As more business is being done between parties in different countries, the need for a clear jurisdiction clause is very important.

At the start of an exciting new business prospect, the focus of contracts are usually the payment terms, and parties often have little regard to procedural clauses towards the end of a contract. It is a common assumption that a dispute will not arise, and the jurisdiction clause is accepted as drafted.

Unfortunately, disputes do arise, and debating the validity and suitability of a jurisdiction clause can create an unnecessary, early hurdle.

Usually, the party drafting the contract will include a jurisdiction clause referencing their location.

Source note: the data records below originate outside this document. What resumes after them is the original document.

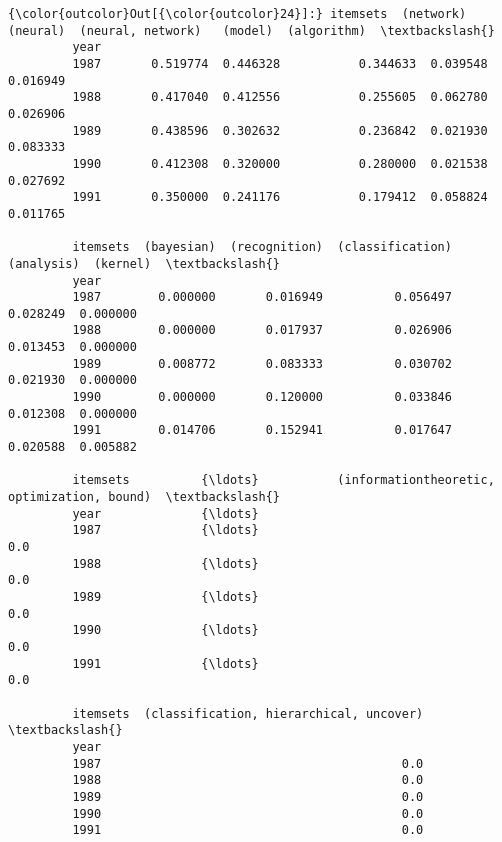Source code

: \documentclass[11pt]{article}
\begin{document}
\begin{Verbatim}[commandchars=\\\{\}]
{\color{outcolor}Out[{\color{outcolor}24}]:} itemsets  (network)  (neural)  (neural, network)   (model)  (algorithm)  \textbackslash{}
         year                                                                      
         1987       0.519774  0.446328           0.344633  0.039548     0.016949   
         1988       0.417040  0.412556           0.255605  0.062780     0.026906   
         1989       0.438596  0.302632           0.236842  0.021930     0.083333   
         1990       0.412308  0.320000           0.280000  0.021538     0.027692   
         1991       0.350000  0.241176           0.179412  0.058824     0.011765   
         
         itemsets  (bayesian)  (recognition)  (classification)  (analysis)  (kernel)  \textbackslash{}
         year                                                                          
         1987        0.000000       0.016949          0.056497    0.028249  0.000000   
         1988        0.000000       0.017937          0.026906    0.013453  0.000000   
         1989        0.008772       0.083333          0.030702    0.021930  0.000000   
         1990        0.000000       0.120000          0.033846    0.012308  0.000000   
         1991        0.014706       0.152941          0.017647    0.020588  0.005882   
         
         itemsets          {\ldots}           (informationtheoretic, optimization, bound)  \textbackslash{}
         year              {\ldots}                                                         
         1987              {\ldots}                                                   0.0   
         1988              {\ldots}                                                   0.0   
         1989              {\ldots}                                                   0.0   
         1990              {\ldots}                                                   0.0   
         1991              {\ldots}                                                   0.0   
         
         itemsets  (classification, hierarchical, uncover)  \textbackslash{}
         year                                                
         1987                                          0.0   
         1988                                          0.0   
         1989                                          0.0   
         1990                                          0.0   
         1991                                          0.0   
         

\end{Verbatim}
\end{document}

However, the parties should consider what jurisdiction may be more suited to the nature of the contract for example, based on currency or the location of goods.

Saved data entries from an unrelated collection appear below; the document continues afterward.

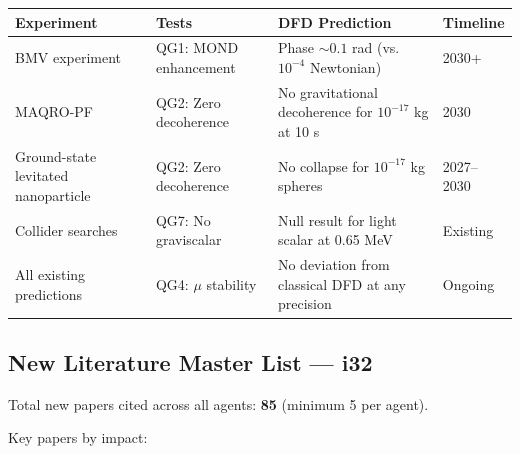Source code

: \documentclass[11pt,a4paper]{article}
\begin{document}
\begin{center}
\begin{longtable}{p{4cm}p{3cm}p{4cm}l}
\toprule
\textbf{Experiment} & \textbf{Tests} & \textbf{DFD Prediction} & \textbf{Timeline} \\
\midrule
\endfirsthead
BMV experiment & QG1: MOND enhancement & Phase $\sim 0.1$ rad (vs.\ $10^{-4}$ Newtonian) & 2030+ \\
MAQRO-PF & QG2: Zero decoherence & No gravitational decoherence for $10^{-17}$ kg at 10 s & 2030 \\
Ground-state levitated nanoparticle & QG2: Zero decoherence & No collapse for $10^{-17}$ kg spheres & 2027--2030 \\
Collider searches & QG7: No graviscalar & Null result for light scalar at 0.65 MeV & Existing \\
All existing predictions & QG4: $\mu$ stability & No deviation from classical DFD at any precision & Ongoing \\
\bottomrule
\end{longtable}
\end{center}

\subsection{New Literature Master List --- i32}
\label{sec:literature}

Total new papers cited across all agents: \textbf{85} (minimum 5 per agent).

Key papers by impact:
\end{document}

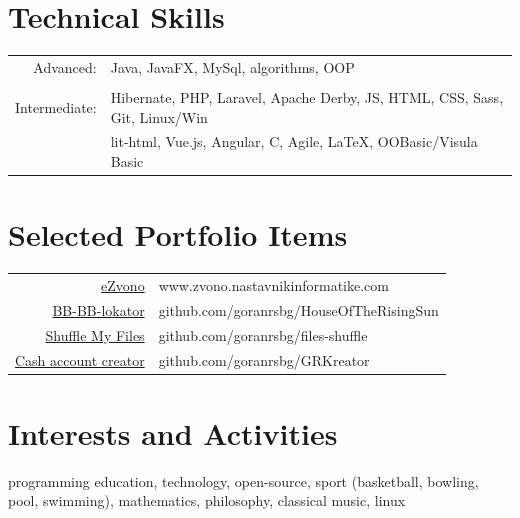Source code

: \documentclass[a4paper,11pt]{article}
\begin{document}
{  \section*{Technical Skills}
  
  \begin{tabular}{r|l}
    Advanced: & Java, JavaFX, MySql, algorithms, OOP\\
     \multicolumn{2}{c}{} \\
    Intermediate:  & Hibernate, PHP, Laravel, Apache Derby, JS,  HTML, CSS, Sass, Git, Linux/Win\\ 
              & lit-html, Vue.js, Angular, C, Agile, {\LaTeX}, OOBasic/Visula Basic\\

  \end{tabular}
  
  \section*{Selected Portfolio Items}
    
    \begin{tabular}{r|l}
    
      \href{http://www.zvono.nastavnikinformatike.com}{\textcolor{links}{eZvono}} & www.zvono.nastavnikinformatike.com\\
      \href{https://github.com/goranrsbg/HouseOfTheRisingSun}{\textcolor{links}{BB-BB-lokator}} & github.com/goranrsbg/HouseOfTheRisingSun\\
      \href{https://github.com/goranrsbg/files-shuffle}{\textcolor{links}{Shuffle My Files}} & github.com/goranrsbg/files-shuffle\\
      \href{https://github.com/goranrsbg/GRKreator}{\textcolor{links}{Cash account creator}} & github.com/goranrsbg/GRKreator\\
    
    \end{tabular}
    
  \section*{Interests and Activities}

   programming education, technology, open-source, sport (basketball, bowling, pool, swimming),
   mathematics, philosophy, classical music, linux
  
}
\end{document}

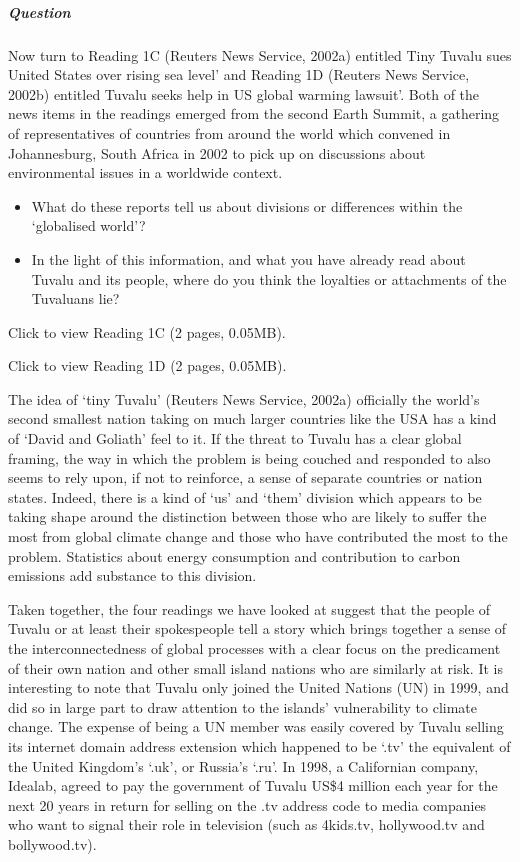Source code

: \documentclass[letterpaper,10pt,english]{sphinxmanual}
\begin{document}
\subparagraph{Question}
\label{\detokenize{content/session_00/Part_00_02:id1}}
Now turn to Reading 1C (Reuters News Service, 2002a) entitled Tiny Tuvalu sues United States over rising sea level’ and Reading 1D (Reuters News Service, 2002b) entitled Tuvalu seeks help in US global warming lawsuit’. Both of the news items in the readings emerged from the second Earth Summit, a gathering of representatives of countries from around the world which convened in Johannesburg, South Africa in 2002 to pick up on discussions about environmental issues in a worldwide context.
\begin{itemize}
\item {} 
What do these reports tell us about divisions or differences within the ‘globalised world’?

\item {} 
In the light of this information, and what you have already read about Tuvalu and its people, where do you think the loyalties or attachments of the Tuvaluans lie?

\end{itemize}

Click to view Reading 1C (2 pages, 0.05MB).

Click to view Reading 1D (2 pages, 0.05MB).

The idea of ‘tiny Tuvalu’ (Reuters News Service, 2002a) \textendash{} officially the world’s second smallest nation \textendash{} taking on much larger countries like the USA has a kind of ‘David and Goliath’ feel to it. If the threat to Tuvalu has a clear global framing, the way in which the problem is being couched and responded to also seems to rely upon, if not to reinforce, a sense of separate countries or nation states. Indeed, there is a kind of ‘us’ and ‘them’ division which appears to be taking shape around
the distinction between those who are likely to suffer the most from global climate change and those who have contributed the most to the problem. Statistics about energy consumption and contribution to carbon emissions add substance to this division.

Taken together, the four readings we have looked at suggest that the people of Tuvalu \textendash{} or at least their spokespeople \textendash{} tell a story which brings together a sense of the interconnectedness of global processes with a clear focus on the predicament of their own nation and other small island nations who are similarly at risk. It is interesting to note that Tuvalu only joined the United Nations (UN) in 1999, and did so in large part to draw attention to the islands’ vulnerability to climate change.
The expense of being a UN member was easily covered by Tuvalu selling its internet domain address extension \textendash{} which happened to be ‘.tv’ \textendash{} the equivalent of the United Kingdom’s ‘.uk’, or Russia’s ‘.ru’. In 1998, a Californian company, Idealab, agreed to pay the government of Tuvalu US\$4 million each year for the next 20 years in return for selling on the .tv address code to media companies who want to signal their role in television (such as 4kids.tv, hollywood.tv and bollywood.tv).
\end{document}
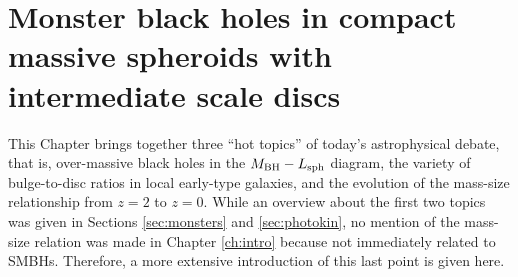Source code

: \chapter{Monster black holes in compact massive spheroids with intermediate scale discs}
\label{ch:ellic}

This Chapter brings together three ``hot topics'' of today's astrophysical debate, 
that is, over-massive black holes in the $M_{\rm BH} - L_{\rm sph}$ diagram, 
the variety of bulge-to-disc ratios in local early-type galaxies, 
and the evolution of the mass-size relationship from $z=2$ to $z=0$. 
While an overview about the first two topics was given in Sections \ref{sec:monsters} and \ref{sec:photokin}, 
no mention of the mass-size relation was made in Chapter \ref{ch:intro} 
because not immediately related to SMBHs. 
Therefore, a more extensive introduction of this last point is given here. \\ 

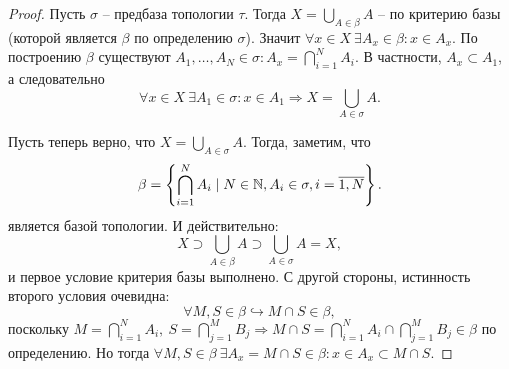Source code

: \begin{proof}
    Пусть $\sigma$ -- предбаза топологии $\tau$.
    Тогда $X = \bigcup_{A \in \beta} A$ -- по критерию базы (которой является $\beta$ по определению $\sigma$). Значит $\forall x \in X \ \exists A_x \in \beta\colon x \in A_x$.
    По построению $\beta$ существуют $A_1, \ldots, A_N \in \sigma\colon A_x = \bigcap_{i = 1}^{N} A_i$.
    В частности, $A_x \subset A_1$, а следовательно
    \[
        \forall x \in X \ \exists A_1 \in \sigma \colon x \in A_1 \Rightarrow X = \bigcup_{A \in \sigma} A.
    \]

    Пусть теперь верно, что $X = \bigcup_{A \in \sigma} A$.
    Тогда, заметим, что
    \[
        \beta = \left\{\bigcap_{i = 1}^N A_i \mid N \in \N,  A_i \in \sigma, i = \overline{1, N}\right\}.
    \]
    является базой топологии.
    И действительно:
    \[
        X \supset \bigcup_{A \in \beta} A \supset \bigcup_{A \in \sigma} A = X,
    \]
    и первое условие критерия базы выполнено.
    С другой стороны, истинность второго условия очевидна:
    \[
        \forall M, S \in \beta \hookrightarrow M \cap S \in \beta,
    \]
    поскольку $M = \bigcap_{i = 1}^N A_i, \ S = \bigcap_{j = 1}^M B_j \Rightarrow M \cap S = \bigcap_{i = 1}^N A_i \cap  \bigcap_{j = 1}^{M} B_j \in \beta$ по определению.
    Но тогда $\forall M, S \in \beta \ \exists A_x = M \cap S \in \beta \colon x \in A_x \subset M \cap S$.
\end{proof}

If an overseas party is drafting a contract, common pitfalls include incorrect reference to, for example, ‘the laws of the United Kingdom’, which is ambiguous and unclear. Scotland has its own jurisdiction, as does England and Wales.

Other obscure references in jurisdiction clauses include phrases such as: ‘jurisdiction of residence’ or ‘friendly jurisdiction’ which unhelpfully do not give clarity as to which jurisdiction governs a dispute and such vague terms can open a debate on jurisdiction, even before you can start unravelling the dispute.

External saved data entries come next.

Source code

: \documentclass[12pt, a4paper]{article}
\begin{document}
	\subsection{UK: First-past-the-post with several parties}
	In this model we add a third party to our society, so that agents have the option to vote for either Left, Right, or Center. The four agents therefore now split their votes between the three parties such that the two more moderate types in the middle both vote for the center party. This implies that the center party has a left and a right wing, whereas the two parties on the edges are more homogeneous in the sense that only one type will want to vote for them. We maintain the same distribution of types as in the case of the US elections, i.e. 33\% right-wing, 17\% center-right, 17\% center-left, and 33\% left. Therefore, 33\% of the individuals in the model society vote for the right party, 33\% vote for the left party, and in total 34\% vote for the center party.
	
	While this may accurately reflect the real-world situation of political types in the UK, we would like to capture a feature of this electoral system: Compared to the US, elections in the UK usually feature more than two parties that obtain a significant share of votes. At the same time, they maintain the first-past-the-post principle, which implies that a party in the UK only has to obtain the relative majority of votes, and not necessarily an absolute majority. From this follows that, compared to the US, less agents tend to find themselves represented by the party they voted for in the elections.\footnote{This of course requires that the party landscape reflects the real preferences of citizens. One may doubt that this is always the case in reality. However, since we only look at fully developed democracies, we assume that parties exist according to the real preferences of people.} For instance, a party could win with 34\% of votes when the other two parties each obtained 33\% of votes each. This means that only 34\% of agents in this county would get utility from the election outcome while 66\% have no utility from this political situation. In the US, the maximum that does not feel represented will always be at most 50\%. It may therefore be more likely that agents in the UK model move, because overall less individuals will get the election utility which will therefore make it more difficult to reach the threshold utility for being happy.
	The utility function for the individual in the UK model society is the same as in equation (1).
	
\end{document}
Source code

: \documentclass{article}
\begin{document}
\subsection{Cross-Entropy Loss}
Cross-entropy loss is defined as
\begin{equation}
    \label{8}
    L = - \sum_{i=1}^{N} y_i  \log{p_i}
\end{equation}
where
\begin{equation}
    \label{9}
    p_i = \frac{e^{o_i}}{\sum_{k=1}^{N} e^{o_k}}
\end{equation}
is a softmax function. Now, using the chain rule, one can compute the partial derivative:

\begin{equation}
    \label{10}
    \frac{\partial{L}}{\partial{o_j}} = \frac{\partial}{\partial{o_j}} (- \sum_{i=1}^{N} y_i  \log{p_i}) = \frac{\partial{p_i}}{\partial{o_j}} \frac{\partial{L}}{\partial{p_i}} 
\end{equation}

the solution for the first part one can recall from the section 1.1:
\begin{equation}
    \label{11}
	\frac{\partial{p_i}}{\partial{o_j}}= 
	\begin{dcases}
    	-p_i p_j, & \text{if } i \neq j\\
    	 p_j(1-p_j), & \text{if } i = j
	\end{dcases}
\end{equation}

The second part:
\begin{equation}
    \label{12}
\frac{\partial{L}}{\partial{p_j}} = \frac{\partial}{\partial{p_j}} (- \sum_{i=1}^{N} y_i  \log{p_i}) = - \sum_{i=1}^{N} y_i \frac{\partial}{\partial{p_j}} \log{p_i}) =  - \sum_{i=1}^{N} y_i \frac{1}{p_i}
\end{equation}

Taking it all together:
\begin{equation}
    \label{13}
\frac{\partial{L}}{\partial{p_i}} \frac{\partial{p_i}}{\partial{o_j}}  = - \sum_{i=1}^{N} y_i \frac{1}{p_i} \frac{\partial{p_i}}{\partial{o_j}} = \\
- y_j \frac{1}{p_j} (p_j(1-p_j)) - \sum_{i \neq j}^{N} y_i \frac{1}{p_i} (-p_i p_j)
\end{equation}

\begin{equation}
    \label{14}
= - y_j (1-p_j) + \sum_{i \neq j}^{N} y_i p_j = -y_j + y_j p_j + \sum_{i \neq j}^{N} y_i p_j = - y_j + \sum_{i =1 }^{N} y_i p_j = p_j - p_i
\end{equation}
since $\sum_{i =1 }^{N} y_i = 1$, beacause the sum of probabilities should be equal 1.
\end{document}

It is also important to think about which court would hear a dispute and whether reference needs to be made to a particular court. For example, ‘the Courts of the Netherlands’ is not specific as it could mean a Dutch District Court but it could also mean The International Court of Justice in the Hague.

A jurisdiction clause which specifies the court and laws in a particular jurisdiction is known as an exclusive jurisdiction clause as it creates a contractual agreement not to start proceedings elsewhere. At the start of an exciting new contract considering such practicalities are low on the agenda but if you get a detailed and suitable jurisdiction clause agreed from the beginning it can save time if a dispute needs to be actioned.

A contract may have a non-exclusive jurisdiction clause which specifies a particular court and jurisdiction whilst acknowledging that other options may be available too.

A dispute resolution clause is often coupled with a jurisdiction clause which may dictate the method used in a dispute such as mediation, litigation or arbitration.

For example, specifying arbitration rather than litigation is often more practical if the parties are in different jurisdictions but any arbitration clauses must also be clear on where the arbitration is to take place.

Choose your country, law and court choices wisely to make sure you have a clear jurisdiction clause coupled with a dispute resolution mechanism where necessary to minimise hurdles should a dispute arise.